P2P digital payments can be transferred in a matter of seconds, compared to at least one
business day for most banking systems. P2P outgoing and incoming transactions are far
more accessible, available with a mobile device anywhere there is a servicing agent. And
because there is far less infrastructure involved in a mobile payment system, transaction
costs – which are reflected in fees charged to customers – are significantly lower, generally
averaging 0.15 percent to 0.5 percent of the transaction value, compared with 5 percent or
more at most banks.
Business opportunity favours new entrants
An in-depth analysis by Asian Entrepreneur detailed the advantages enjoyed by new
entrants into the P2P digital payments space, which bodes well for entrepreneurs looking
at being a transactions agent as an additional income stream.

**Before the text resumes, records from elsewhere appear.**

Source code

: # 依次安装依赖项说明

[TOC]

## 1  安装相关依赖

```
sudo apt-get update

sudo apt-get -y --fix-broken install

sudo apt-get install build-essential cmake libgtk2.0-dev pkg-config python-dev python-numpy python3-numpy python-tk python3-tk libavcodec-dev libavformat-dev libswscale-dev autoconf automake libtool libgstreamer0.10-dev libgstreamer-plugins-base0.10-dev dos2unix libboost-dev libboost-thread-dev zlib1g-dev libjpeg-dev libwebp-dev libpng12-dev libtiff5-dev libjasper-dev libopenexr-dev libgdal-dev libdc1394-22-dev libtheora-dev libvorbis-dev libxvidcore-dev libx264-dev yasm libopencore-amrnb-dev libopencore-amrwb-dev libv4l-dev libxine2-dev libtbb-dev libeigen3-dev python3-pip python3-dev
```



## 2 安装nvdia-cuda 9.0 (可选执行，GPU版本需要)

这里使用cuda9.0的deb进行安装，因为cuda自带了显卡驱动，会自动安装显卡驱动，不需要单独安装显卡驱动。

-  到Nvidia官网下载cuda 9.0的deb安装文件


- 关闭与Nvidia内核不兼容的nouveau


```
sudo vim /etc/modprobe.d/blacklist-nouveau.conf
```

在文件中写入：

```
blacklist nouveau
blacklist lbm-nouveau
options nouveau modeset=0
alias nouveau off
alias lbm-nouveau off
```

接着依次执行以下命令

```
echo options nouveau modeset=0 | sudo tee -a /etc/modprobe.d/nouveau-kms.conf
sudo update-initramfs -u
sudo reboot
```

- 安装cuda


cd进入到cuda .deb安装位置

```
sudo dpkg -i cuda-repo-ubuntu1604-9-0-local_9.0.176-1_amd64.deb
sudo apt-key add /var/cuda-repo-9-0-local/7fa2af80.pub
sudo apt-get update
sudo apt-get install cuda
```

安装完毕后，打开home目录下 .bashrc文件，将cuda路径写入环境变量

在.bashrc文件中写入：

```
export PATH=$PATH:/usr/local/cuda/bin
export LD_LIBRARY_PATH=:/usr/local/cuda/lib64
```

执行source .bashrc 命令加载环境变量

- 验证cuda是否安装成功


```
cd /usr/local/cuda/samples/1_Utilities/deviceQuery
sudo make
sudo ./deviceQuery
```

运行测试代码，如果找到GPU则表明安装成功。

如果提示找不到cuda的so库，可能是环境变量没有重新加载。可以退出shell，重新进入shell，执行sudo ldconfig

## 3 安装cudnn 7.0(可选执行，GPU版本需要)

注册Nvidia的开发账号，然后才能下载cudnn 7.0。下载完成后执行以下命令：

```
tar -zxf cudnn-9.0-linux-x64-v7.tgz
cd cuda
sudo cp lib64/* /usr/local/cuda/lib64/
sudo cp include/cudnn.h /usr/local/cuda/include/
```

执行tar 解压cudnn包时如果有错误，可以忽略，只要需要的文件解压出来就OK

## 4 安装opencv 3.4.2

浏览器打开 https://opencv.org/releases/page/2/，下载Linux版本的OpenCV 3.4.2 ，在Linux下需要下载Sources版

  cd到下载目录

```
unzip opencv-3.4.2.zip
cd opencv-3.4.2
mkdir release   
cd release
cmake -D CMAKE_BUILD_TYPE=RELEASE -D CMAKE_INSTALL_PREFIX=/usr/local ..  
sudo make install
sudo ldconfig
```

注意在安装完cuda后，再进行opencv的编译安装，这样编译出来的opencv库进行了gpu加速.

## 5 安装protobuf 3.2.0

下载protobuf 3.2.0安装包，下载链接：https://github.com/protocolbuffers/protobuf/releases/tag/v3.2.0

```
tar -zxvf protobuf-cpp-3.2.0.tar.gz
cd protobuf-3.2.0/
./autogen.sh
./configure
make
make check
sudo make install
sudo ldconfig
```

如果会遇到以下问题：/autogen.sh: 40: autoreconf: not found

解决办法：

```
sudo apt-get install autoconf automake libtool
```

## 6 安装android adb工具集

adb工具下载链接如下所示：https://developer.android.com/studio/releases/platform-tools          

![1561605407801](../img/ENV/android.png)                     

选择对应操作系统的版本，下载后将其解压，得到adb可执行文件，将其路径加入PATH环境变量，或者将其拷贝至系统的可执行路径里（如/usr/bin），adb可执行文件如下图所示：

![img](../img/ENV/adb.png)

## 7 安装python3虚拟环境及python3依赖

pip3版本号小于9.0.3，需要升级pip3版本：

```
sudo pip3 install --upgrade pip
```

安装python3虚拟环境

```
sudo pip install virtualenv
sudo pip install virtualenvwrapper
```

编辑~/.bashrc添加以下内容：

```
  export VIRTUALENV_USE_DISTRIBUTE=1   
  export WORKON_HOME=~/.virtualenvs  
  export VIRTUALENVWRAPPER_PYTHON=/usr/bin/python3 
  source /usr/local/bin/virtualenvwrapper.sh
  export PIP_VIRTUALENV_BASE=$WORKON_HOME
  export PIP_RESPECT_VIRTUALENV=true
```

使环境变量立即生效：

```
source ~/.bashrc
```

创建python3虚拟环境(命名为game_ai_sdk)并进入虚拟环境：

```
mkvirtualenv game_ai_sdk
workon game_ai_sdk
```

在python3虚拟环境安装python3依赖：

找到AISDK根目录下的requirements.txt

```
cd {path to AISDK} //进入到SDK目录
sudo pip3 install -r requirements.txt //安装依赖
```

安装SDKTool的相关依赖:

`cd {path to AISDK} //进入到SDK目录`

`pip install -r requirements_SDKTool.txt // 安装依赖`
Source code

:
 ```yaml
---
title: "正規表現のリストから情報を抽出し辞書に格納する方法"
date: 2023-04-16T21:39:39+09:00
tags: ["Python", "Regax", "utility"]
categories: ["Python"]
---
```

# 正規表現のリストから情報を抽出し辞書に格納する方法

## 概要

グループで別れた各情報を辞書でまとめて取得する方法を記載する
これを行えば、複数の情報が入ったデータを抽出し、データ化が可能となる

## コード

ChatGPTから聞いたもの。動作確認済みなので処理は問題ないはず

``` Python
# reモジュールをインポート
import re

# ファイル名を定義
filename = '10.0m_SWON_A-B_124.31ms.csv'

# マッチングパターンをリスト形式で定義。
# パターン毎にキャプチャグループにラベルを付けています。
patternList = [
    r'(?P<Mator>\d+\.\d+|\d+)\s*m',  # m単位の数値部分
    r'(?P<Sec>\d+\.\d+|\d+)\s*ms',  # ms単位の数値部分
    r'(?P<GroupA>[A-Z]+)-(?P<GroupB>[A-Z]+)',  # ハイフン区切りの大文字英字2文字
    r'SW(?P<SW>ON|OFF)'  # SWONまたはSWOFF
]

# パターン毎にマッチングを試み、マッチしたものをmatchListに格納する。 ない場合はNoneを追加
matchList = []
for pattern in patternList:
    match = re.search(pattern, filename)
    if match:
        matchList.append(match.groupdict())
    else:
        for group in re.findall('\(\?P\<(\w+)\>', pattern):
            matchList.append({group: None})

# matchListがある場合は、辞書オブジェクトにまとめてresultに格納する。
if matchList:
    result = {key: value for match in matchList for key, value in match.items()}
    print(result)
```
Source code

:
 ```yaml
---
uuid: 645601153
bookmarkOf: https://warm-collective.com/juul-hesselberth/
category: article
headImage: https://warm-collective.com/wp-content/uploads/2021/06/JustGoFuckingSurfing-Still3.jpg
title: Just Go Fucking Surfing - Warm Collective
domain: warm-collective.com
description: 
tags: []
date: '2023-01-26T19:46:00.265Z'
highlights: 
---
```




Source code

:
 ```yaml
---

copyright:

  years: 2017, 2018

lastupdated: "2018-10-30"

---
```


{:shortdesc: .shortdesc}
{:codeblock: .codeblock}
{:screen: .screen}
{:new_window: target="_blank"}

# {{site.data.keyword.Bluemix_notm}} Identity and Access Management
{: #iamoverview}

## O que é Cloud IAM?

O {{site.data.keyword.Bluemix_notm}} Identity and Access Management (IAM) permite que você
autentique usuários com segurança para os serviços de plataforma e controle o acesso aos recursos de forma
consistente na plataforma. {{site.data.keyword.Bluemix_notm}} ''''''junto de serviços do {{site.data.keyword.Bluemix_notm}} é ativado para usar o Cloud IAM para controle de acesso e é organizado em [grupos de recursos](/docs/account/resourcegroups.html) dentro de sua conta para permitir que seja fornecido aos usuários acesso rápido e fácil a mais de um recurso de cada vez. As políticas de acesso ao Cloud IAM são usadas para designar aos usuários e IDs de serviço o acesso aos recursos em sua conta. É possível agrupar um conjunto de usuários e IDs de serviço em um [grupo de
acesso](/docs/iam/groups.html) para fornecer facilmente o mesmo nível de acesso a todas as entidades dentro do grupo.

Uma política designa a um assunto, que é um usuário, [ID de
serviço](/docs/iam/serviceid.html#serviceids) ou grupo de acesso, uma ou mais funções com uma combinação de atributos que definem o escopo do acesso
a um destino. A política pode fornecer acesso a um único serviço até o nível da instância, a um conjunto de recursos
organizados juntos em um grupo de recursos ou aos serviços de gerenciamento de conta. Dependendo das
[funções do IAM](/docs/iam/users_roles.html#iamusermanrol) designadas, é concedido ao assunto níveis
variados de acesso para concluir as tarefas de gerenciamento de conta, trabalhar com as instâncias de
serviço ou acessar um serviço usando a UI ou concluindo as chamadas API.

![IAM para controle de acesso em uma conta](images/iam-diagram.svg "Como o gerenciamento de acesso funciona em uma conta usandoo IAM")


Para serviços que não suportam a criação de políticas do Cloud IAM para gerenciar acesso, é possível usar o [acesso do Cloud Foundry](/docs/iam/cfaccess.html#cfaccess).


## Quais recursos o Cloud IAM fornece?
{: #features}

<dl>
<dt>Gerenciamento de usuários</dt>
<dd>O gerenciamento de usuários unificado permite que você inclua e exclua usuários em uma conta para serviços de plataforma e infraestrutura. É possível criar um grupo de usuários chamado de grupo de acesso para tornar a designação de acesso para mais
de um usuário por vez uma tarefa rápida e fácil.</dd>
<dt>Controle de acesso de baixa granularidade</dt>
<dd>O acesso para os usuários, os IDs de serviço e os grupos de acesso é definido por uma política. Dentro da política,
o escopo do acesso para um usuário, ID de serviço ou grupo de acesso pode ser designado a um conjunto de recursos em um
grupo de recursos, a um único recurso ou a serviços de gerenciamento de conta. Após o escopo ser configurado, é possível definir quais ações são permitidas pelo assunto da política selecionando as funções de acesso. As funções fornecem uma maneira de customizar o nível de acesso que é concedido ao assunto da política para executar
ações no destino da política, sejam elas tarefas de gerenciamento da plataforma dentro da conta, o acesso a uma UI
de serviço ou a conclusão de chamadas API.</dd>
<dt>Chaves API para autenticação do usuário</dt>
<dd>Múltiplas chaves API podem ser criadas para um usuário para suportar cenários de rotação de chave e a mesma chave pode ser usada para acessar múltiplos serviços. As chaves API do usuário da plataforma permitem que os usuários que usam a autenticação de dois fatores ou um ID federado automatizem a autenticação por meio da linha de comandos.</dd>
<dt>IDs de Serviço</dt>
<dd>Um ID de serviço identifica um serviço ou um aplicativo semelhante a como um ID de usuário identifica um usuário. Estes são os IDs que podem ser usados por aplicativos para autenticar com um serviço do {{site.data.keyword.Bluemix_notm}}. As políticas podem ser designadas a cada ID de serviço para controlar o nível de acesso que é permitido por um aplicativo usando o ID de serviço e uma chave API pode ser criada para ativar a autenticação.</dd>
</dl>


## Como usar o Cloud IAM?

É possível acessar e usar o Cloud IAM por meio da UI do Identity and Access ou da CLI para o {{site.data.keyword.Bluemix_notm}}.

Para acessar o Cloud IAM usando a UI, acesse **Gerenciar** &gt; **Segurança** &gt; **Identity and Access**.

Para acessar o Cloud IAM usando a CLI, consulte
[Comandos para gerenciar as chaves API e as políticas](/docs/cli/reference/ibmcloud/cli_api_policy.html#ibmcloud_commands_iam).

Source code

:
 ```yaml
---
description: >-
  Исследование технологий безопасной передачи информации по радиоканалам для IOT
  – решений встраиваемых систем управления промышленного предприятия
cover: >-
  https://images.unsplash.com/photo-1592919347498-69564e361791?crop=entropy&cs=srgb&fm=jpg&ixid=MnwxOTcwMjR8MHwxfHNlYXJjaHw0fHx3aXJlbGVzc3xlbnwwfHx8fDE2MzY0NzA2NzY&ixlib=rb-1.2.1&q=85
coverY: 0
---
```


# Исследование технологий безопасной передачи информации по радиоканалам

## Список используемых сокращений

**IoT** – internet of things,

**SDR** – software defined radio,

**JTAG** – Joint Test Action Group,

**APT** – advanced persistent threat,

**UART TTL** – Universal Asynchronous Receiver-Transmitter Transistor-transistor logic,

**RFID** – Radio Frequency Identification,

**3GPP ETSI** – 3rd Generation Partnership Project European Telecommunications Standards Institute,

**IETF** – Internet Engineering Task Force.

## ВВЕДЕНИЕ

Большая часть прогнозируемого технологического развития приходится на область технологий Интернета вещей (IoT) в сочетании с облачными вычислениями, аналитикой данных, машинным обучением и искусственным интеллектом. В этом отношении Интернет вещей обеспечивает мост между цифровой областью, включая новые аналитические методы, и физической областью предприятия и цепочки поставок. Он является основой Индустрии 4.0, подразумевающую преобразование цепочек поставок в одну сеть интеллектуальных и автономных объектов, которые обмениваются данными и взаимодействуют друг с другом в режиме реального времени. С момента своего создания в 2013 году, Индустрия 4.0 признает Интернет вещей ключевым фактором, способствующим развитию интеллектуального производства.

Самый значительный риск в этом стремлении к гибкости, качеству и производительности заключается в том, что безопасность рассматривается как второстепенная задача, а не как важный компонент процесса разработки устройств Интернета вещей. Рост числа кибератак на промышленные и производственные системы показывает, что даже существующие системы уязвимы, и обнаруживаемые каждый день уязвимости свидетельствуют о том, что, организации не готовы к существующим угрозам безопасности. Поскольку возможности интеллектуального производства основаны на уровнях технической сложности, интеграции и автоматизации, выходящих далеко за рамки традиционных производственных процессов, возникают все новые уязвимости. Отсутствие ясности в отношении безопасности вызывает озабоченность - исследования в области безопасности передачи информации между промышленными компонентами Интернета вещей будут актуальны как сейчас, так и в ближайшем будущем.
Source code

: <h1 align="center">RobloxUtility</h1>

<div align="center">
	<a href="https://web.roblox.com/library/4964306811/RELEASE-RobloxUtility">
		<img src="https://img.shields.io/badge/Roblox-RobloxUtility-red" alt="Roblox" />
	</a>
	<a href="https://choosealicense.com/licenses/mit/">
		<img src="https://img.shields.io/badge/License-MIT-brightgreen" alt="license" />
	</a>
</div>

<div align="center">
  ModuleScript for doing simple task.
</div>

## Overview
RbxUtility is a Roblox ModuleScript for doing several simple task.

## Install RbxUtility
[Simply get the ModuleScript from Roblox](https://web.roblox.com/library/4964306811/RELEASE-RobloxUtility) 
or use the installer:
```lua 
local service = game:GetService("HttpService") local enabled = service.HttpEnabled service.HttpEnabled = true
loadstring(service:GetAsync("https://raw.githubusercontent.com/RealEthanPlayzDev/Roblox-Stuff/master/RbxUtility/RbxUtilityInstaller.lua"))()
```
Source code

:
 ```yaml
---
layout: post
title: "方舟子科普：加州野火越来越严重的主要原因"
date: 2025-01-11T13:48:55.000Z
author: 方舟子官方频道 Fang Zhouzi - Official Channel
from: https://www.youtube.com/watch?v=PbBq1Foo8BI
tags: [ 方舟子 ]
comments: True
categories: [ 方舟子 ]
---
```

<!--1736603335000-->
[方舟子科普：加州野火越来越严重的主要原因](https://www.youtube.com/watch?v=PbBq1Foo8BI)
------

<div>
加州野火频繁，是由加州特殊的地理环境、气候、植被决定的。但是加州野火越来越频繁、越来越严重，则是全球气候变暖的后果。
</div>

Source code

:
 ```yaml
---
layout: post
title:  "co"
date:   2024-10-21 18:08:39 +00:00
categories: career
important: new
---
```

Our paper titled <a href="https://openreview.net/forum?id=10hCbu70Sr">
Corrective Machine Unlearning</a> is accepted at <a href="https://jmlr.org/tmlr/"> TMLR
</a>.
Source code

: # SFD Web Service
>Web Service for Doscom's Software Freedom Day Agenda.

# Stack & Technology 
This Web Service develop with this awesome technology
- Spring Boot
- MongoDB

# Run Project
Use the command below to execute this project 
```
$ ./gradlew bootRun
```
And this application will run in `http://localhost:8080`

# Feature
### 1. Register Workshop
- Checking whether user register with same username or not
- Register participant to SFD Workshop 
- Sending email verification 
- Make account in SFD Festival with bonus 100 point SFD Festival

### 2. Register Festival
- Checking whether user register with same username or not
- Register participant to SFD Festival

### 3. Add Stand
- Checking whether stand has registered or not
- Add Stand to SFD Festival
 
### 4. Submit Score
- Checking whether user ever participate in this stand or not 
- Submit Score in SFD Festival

First, the advances in technology lowered startup costs for businesses in the financial
services industry by nearly a thousand times in the decade between 2000 and 2011, and
these costs continue to fall; lower costs for service providers and less complex processes
naturally mean greater ease of entry for prospective partner agents as well.
Second, as P2P digital payment applications become more accessible, volume growth in
unsanctioned and unconventional channels, which has outpaced growth in conventional
channels such as banks for a number of years, is being transferred to sanctioned channels.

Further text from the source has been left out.